Imagen cogida de la red
MARCHITO DE HAMBRE
Salvo los jardines y las
sastrerías, el metal amarillo de los informes forenses,
las hojas gastadas de las
enciclopedias, las bancas vacías de los parques,
salvo los números decimales de
las visitas a mi aliento,
el pespunte de moho en mi lengua
moribunda, los días que no terminan
sino en la muerte de las
talabarterías.
Ya es costumbre pensar en la
piedra mansa de la melancolía, en la sal
débil de los párpados, en el
rumbo desesperado de los sueños que juegan
a la ramazón del lenguaje de los
bejucos.
(Por cierto, nadie entiende la
bestialidad de los recuerdos, ni el cansancio que se siente en las
penitenciarías, ni la transparencia del añil en la intemperie del alba. Debajo
de las baldosas de la penumbra, cruje la danza del hambre: el afán de las
cenizas, petrifica las monedas, el pan nuestro de cada día, las aspas de
alucinante demencia.

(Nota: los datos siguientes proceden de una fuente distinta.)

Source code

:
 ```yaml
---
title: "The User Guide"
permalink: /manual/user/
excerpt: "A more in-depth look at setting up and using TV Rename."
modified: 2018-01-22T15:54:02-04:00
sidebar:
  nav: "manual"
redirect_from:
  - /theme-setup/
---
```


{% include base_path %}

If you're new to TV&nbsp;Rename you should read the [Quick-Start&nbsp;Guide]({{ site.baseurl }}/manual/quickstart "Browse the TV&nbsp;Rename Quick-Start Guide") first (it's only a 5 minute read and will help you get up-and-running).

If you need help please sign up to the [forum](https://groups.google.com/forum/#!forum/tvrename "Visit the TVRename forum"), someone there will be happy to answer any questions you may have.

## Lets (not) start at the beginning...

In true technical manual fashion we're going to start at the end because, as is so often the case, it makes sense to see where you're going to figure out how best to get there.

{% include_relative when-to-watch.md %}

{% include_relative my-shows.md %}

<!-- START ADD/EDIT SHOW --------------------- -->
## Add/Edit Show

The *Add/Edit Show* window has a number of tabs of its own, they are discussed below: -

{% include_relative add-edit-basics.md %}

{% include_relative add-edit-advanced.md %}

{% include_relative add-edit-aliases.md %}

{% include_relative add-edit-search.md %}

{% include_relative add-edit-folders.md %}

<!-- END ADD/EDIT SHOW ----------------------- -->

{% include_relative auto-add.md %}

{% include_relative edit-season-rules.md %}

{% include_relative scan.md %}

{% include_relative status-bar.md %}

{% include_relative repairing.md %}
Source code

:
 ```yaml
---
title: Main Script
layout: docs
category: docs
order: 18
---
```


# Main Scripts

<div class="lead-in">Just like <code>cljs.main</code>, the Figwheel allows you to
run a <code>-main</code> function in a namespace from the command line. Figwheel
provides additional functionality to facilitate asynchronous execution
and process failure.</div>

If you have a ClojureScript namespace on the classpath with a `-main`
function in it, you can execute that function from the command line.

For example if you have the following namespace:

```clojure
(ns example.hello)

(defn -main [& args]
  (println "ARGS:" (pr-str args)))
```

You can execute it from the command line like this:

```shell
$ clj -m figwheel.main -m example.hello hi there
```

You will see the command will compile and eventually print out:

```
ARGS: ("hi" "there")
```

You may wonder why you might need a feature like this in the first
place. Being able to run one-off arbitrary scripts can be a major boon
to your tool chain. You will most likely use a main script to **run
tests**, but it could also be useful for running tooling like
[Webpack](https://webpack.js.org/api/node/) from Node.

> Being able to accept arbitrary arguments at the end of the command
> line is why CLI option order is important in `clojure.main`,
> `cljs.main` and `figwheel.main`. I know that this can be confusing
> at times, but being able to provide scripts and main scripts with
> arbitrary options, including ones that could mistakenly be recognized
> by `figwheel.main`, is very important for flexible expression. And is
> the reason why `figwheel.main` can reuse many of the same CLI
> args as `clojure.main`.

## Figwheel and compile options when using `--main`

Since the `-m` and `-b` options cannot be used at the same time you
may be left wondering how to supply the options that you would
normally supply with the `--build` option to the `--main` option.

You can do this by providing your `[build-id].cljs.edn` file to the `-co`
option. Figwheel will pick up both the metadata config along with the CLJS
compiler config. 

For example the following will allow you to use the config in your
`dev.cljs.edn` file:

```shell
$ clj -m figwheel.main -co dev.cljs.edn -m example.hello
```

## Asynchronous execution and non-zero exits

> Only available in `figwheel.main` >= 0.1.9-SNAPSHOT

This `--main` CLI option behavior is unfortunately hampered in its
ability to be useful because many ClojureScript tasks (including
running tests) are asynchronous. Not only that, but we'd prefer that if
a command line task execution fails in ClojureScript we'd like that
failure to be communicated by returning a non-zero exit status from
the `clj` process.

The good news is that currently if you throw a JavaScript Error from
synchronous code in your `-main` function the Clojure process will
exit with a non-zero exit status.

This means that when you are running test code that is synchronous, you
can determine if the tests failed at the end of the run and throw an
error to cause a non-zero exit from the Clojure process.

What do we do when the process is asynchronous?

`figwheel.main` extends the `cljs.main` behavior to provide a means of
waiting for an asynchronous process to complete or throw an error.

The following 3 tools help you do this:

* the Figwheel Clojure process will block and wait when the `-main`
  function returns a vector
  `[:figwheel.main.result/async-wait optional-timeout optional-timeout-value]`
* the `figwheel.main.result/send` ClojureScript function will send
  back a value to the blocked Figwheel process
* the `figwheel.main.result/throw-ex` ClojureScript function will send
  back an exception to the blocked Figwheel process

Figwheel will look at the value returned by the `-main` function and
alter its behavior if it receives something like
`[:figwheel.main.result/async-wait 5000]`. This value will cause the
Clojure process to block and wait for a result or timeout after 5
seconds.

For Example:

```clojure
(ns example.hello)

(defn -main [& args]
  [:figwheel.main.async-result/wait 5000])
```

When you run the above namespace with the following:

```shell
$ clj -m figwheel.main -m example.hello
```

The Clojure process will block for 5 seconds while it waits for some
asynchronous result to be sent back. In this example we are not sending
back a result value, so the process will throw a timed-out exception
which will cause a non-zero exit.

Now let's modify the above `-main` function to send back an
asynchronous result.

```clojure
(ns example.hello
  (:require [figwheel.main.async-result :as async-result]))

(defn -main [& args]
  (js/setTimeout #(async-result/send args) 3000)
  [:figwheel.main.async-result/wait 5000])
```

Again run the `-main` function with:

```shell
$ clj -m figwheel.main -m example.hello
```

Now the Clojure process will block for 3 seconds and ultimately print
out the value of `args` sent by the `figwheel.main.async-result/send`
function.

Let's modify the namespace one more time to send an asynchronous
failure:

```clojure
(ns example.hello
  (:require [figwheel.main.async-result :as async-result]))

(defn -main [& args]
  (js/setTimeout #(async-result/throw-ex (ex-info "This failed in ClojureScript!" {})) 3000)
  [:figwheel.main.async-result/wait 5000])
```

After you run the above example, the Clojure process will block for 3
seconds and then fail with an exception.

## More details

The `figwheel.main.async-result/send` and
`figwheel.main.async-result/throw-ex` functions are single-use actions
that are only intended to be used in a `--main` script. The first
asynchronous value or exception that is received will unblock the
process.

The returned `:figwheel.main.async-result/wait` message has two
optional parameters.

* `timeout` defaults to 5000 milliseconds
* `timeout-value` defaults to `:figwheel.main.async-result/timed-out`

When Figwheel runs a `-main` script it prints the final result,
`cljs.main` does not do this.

La simplicidad del polvo cubre mis ijares.)
Frente a la
ventana, los días venideros, sin mayor noticia que las axilas,
la
combustión invasora de las sombras,
los
múltiples lenguajes de las ventanas, en las paredes móviles
de las
telarañas, el frío amargo descendiendo hasta las osamentas del ijar
convulso,
cuerpo socavado por el abandono: cualquier evocación
es mejor a esta querencia de nudo ciego en la materia putrefacta.